なお、『…基本的に解呪にはヒゲを引っこ抜くしかないが、解呪される前に別の人間がヒゲを一本残らず引っこ抜けば解呪できなくなる』ってグレイベル先生は言っていた。使い魔としてヴァフィールをけしかけた場合、呪った後にこうすることで相手の解呪を防ぐことが出来るそうな。実に合理的な発想だと感心するばかりだ。
夕飯食って風呂入って雑談して今に至る。ギルの生臭さは風呂に入っても落ちず。妙に魚っぽい匂いのせいで、夕餉におさかなを選んだ人は皆無だった。
みんなその生臭さに辟易としていたけれど、ミーシャちゃんだけは『……慣れたらなんかクセになりそうなの』って複雑そうな顔をしていた。
『ミーシャもこっちにおいでよ!』ってきらっきらした顔して腕を開くロザリィちゃんが最高にプリティ。直後に『友人を変な道に堕とそうとするんじゃない』ってアルテアちゃんに頭をはたかれていた。そんな姿もキュートだった。

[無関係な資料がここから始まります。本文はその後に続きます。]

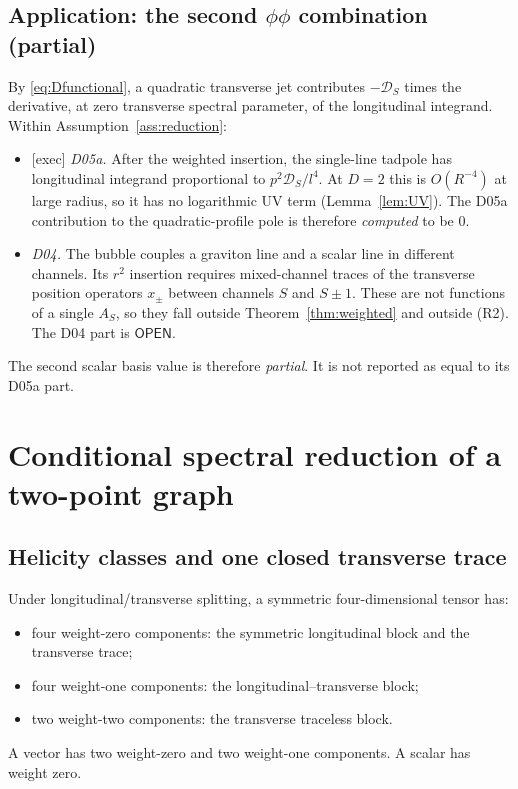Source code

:\documentclass[11pt,a4paper]{article}
\newcommand{\OPEN}{\textsf{OPEN}}
\theoremstyle{plain}
\theoremstyle{definition}
\theoremstyle{remark}
\numberwithin{equation}{section}
\begin{document}
\subsection{Application: the second \texorpdfstring{\(\phi\phi\)}{phi-phi} combination (partial)}

By \eqref{eq:Dfunctional}, a quadratic transverse jet contributes
\(-\mathcal D_S\) times the derivative, at zero transverse spectral
parameter, of the longitudinal integrand.
Within Assumption~\ref{ass:reduction}:
\begin{itemize}
\item \textsf{[exec]} \emph{D05a.} After the weighted insertion,
the single-line tadpole has longitudinal integrand proportional to
\(p^2\mathcal D_S/l^4\).
At \(D=2\) this is \(O(R^{-4})\) at large radius, so it has no
logarithmic UV term (Lemma~\ref{lem:UV}).
The D05a contribution to the quadratic-profile pole is therefore
\emph{computed} to be \(0\).
\item \emph{D04.} The bubble couples a graviton line and a scalar
line in different channels.
Its \(r^2\) insertion requires mixed-channel traces of the
transverse position operators \(x_\pm\) between channels \(S\) and
\(S\pm1\).
These are not functions of a single \(A_S\), so they fall outside
Theorem~\ref{thm:weighted} and outside (R2).
The D04 part is \(\OPEN\).
\end{itemize}
The second scalar basis value is therefore \emph{partial}.
It is not reported as equal to its D05a part.

\section{Conditional spectral reduction of a two-point graph}
\label{sec:reduction}

\subsection{Helicity classes and one closed transverse trace}

Under longitudinal/transverse splitting, a symmetric four-dimensional
tensor has:
\begin{itemize}
\item four weight-zero components: the symmetric longitudinal block
and the transverse trace;
\item four weight-one components: the longitudinal--transverse block;
\item two weight-two components: the transverse traceless block.
\end{itemize}
A vector has two weight-zero and two weight-one components.
A scalar has weight zero.
\end{document}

ギルは今日も大きなイビキをかいている。スヤスヤと実に心地よさそう。きっとこいつは悪夢を見ることも無いのだろう。毎日が楽しくって仕方ないに違いない。実に羨ましい限りだ。
ギルの鼻にはちょろまかしたヴァフィールのヒゲを詰めておく。みすやお……っていいたいけど、今日はちょっと変則的に、ピアナ先生から聞いたヴァフィールの感動(?)エピソードで締めくくろうと思う。
なんか昔、妻にも子にも先立たれ、陰鬱でギスギス(?)した感じになり、『死んでみんなに会いたい』が口癖になっていた爺さんがいたらしい。
ある日、そんな爺さんが自室にて、生きてた頃からは考えられないようなにこやかな笑顔で死んでいるのが発見されたんだって。
近所の人間の話によると、死ぬ数週間前からその爺さんは奇妙な行動をとっていたのだとか。死んだはずの奥さんと会話する声が聞こえたり、死んだはずの娘と一緒に咲いていないはずの庭の花を愛でる声が聞こえたとのこと。
これだけだったらただの呆けた老人の戯言だって片づけられるんだけど、恐ろしいことに近所の人間にも奥さんの声が聞こえたんだって。だからみんなが不気味に思って近づかなくなって、爺さんの遺体の発見も遅れたらしい。
で、爺さんの遺体が運び出されるとき、一匹の猫がじっとそれを見ていたのだとか。その足には古びた包帯が巻かれている。
その爺さん、妻が死ぬまでは動物好きの優しい爺さんだったんだって。きっと爺さんに助けられた猫が最後に看取りに来たんじゃないか──って近所の人間は噂したそうな。